Gaventa, J. (2004). Towards participatory governance: Assessing the transformative possibilities. In S. Hickey & G. Mohan (Eds.), Participation–From Tyranny to Transformation?: Exploring New Approaches to Participation in Development. Zed Books.

Beyond more opportunities to participate, Gaventa argues that we need to examine power relations that surround and imbue new democratic spaces for participation. People, especially the poor, increasingly find the state unaccountable, unresponsive. Some pose a tension between building a more vibrant and active civil society through processes of citizen participation on the one hand, and strengthening government institutions to be more accountable and responsive on the other. Gaventa believes that the solution is found in analyzing the space between these mutually supportive technocratic and anarcho-communicative visions.

In bringing the development literature with the political science literature, the field has begun to advocate for participatory citizenship. Newer approaches have moved to “recast citizenship as practice rather than given” (Gaventa, 2004, p. 29). By bringing the concept of participation into citizenship, it reframes participation as of right, that the exercise of one’s right to participate is a prior right in order to make other rights real. By making political participation a social and economic right, it politicizes participation by recasting citizens as agents in social and economic life.

Research has yielded evidence that projects in democratic decentralization often ends up  empowering local elites, and less so of the marginalized. Conversely, projects in democratic local governance has yielded greater gains in cross-cutting universal services that benefit both elites as well as the poor. Heller’s research points to three enabling conditions for transformative participatory governance: strong central state capacity, a well-developed civil society, and an organized political force with strong social movement characteristics. What then are mechanisms for scaffolding societies towards these conditions if they are not yet in place? This will require research and analysis of the mechanisms that connect local participatory governance with the broader context of political, social and economic forces.
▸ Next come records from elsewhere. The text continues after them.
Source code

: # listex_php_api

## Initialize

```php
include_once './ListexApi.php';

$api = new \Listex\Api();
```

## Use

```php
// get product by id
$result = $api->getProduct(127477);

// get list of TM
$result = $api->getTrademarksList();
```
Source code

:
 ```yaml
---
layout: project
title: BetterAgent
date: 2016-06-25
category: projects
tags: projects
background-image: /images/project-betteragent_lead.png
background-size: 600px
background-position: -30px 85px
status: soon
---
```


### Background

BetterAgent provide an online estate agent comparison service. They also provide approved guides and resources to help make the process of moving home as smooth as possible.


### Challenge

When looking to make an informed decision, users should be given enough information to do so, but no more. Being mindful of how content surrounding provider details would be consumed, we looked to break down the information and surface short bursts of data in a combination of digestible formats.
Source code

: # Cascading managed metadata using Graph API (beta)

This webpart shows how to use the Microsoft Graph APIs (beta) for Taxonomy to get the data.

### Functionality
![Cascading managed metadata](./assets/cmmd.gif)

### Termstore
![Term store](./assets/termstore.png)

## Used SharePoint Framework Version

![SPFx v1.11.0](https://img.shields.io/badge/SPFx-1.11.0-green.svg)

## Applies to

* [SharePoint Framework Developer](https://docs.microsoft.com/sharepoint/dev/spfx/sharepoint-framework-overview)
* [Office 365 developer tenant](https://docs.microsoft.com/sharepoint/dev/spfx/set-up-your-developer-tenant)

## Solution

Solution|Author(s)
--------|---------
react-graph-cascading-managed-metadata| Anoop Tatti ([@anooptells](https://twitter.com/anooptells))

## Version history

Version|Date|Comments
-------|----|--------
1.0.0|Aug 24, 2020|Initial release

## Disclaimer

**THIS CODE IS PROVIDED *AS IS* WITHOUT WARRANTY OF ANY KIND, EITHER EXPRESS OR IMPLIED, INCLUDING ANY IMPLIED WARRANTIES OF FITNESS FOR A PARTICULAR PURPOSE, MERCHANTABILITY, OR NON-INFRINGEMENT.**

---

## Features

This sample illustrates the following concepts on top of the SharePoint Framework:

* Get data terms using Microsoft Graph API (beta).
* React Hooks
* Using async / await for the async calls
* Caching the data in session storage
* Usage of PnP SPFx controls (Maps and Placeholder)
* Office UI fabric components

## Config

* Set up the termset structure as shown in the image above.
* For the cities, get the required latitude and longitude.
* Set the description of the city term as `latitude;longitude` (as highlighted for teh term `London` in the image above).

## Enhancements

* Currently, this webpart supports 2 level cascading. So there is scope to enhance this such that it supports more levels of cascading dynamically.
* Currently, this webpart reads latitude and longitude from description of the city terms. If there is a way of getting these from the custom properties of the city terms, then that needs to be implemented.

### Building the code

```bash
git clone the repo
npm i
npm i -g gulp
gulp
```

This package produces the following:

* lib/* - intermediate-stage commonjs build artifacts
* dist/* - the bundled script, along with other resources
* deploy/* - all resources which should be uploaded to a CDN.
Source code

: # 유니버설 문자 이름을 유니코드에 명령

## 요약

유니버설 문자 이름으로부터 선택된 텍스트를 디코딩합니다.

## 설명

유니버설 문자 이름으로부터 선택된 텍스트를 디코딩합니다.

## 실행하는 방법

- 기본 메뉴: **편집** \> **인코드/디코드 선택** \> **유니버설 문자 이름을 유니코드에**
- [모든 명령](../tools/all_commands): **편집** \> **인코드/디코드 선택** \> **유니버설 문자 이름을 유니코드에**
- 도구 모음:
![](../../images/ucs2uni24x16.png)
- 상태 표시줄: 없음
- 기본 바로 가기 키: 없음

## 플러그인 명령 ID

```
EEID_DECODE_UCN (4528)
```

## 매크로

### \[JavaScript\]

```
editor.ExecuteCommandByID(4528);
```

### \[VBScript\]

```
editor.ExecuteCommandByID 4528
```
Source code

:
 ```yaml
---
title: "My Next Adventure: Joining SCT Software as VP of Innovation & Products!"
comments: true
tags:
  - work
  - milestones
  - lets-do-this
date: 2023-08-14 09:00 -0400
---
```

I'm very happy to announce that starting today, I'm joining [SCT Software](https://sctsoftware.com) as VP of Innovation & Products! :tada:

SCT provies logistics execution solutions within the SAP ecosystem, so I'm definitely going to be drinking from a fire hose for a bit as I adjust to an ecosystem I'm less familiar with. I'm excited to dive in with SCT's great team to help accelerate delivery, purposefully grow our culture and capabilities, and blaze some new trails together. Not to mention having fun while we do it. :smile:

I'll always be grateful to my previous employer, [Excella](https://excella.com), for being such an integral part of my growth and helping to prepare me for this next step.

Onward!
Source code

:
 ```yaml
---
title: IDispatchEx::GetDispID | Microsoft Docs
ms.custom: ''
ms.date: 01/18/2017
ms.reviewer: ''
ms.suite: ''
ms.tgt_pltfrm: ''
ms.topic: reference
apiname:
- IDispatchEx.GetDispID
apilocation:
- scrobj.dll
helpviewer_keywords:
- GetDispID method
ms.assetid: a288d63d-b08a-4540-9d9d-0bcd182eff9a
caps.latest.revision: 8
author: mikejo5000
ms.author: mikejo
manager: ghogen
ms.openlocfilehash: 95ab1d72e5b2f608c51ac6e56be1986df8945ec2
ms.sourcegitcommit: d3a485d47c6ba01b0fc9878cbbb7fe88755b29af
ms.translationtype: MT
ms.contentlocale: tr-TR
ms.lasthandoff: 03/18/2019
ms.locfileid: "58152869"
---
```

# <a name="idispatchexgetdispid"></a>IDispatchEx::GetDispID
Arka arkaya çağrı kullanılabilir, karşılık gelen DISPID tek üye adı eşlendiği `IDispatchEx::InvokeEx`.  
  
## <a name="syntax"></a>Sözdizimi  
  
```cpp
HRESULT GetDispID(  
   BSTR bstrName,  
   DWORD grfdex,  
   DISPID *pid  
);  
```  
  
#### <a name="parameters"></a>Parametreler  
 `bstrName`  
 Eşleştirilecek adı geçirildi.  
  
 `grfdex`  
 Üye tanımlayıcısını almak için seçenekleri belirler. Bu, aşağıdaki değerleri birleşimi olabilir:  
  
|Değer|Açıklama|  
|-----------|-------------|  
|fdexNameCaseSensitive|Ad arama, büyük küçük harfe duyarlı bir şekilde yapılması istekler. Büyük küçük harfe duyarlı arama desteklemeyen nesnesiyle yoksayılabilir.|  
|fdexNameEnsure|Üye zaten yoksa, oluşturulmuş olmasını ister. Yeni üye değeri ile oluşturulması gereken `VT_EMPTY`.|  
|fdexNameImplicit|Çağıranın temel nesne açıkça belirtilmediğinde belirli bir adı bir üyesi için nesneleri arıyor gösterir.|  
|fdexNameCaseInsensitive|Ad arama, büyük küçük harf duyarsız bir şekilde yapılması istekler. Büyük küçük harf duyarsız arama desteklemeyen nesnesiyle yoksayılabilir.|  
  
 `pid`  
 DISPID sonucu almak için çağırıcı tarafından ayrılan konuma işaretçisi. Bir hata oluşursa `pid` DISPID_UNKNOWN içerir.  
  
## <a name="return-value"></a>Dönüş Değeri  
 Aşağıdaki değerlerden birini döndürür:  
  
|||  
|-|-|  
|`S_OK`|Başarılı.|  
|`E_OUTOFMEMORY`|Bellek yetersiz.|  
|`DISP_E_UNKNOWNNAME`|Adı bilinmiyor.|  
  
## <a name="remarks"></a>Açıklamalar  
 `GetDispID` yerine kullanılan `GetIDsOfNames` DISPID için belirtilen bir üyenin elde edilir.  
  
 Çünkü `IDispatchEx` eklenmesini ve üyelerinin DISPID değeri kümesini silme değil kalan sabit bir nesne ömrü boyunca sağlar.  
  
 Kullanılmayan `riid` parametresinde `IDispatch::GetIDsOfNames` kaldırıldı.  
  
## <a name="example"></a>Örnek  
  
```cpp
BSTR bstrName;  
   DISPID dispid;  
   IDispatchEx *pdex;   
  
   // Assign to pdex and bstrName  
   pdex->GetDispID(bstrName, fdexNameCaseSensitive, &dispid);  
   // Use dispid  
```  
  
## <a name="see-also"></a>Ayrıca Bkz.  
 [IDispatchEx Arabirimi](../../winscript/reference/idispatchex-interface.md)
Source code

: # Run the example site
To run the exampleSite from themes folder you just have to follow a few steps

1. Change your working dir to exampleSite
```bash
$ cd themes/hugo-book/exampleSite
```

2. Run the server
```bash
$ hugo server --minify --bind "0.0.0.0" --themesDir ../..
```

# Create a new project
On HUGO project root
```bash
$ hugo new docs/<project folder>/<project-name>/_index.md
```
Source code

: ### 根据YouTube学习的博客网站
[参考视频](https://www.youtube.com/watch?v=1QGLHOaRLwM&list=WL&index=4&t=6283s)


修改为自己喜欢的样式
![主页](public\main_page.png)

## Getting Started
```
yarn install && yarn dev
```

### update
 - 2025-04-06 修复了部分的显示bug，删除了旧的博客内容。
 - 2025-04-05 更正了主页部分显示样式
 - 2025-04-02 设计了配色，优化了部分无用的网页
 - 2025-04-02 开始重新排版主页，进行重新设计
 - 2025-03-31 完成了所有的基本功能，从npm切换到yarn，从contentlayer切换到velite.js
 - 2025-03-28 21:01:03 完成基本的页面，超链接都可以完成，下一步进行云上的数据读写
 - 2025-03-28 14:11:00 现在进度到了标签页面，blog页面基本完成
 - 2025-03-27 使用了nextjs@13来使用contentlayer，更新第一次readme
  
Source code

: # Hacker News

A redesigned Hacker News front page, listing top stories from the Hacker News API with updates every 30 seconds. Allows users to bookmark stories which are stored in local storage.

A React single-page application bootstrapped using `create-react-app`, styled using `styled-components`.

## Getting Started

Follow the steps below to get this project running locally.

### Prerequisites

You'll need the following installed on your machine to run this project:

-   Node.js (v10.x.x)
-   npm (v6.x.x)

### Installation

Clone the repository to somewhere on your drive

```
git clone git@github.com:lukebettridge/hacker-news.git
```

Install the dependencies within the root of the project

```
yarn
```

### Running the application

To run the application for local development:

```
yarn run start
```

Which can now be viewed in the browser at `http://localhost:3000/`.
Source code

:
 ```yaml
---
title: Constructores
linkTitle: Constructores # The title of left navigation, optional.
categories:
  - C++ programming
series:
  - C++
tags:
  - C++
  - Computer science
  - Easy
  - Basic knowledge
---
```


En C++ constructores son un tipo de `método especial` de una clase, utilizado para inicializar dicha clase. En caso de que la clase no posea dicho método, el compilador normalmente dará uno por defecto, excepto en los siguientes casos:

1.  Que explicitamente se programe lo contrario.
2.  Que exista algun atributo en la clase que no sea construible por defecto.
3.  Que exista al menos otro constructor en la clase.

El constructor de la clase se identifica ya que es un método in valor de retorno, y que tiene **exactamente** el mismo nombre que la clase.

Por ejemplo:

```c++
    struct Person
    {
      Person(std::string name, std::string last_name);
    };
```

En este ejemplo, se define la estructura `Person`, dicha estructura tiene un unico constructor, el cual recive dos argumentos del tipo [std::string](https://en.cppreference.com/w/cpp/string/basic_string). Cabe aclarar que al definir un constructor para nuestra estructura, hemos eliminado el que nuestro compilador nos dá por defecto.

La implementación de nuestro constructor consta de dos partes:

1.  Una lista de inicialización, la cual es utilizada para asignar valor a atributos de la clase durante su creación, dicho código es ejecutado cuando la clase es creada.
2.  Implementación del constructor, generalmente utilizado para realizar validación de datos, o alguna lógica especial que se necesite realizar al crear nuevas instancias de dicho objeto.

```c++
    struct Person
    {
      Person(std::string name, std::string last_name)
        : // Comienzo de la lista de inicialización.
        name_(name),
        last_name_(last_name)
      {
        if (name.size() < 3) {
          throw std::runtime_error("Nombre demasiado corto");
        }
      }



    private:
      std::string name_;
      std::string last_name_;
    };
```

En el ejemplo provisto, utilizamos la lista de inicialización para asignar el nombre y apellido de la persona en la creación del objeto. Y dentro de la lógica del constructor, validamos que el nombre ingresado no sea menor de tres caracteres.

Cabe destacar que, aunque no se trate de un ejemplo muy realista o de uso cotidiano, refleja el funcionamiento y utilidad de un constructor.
Hearing Andrea Cornwall’s assertion that “spaces for participation are not neutral,” people will feel more free to participate in spaces where they feel empowered to define and shape the space of participation. Is this a cyclical paradox? Will only those who feel empowered to define and shape that space of participation feel free to participate in the space in the first place?

Gaventa names three spaces for participation: closed, invited, and claim/created spaces. He further reminds us that the spaces exist in dynamic relationship to one another, that they are constantly opening and closing through contestation, resistance, cooptation, and transformation with one another for legitimacy. Skills and resources gained through this struggle can be brought to another space, used to open/close, or transform other spaces.  Situated in the struggle for participation in “vertical” scales, Gaventa reminds us to consider how the local and global are connected, how the drive towards participation can be approached from both orientations. A third dimension Gaventa asks us to examine deals with whether power is visible, hidden, or invisible (constituted of internalized ideologies, values, and behavior).

All of this compels us to ask what the role of representation means. When many democracies use representatives as a way to connect citizens with the structure, how can representation open up spaces of participation, using global forces based on local knowledge, and make power transparent and equitable? Gaventa urges us to consider these complex tensions as we develop more participatory forms of democratic governance or risk erecting structures that mask undemocratic systems with the language of participation.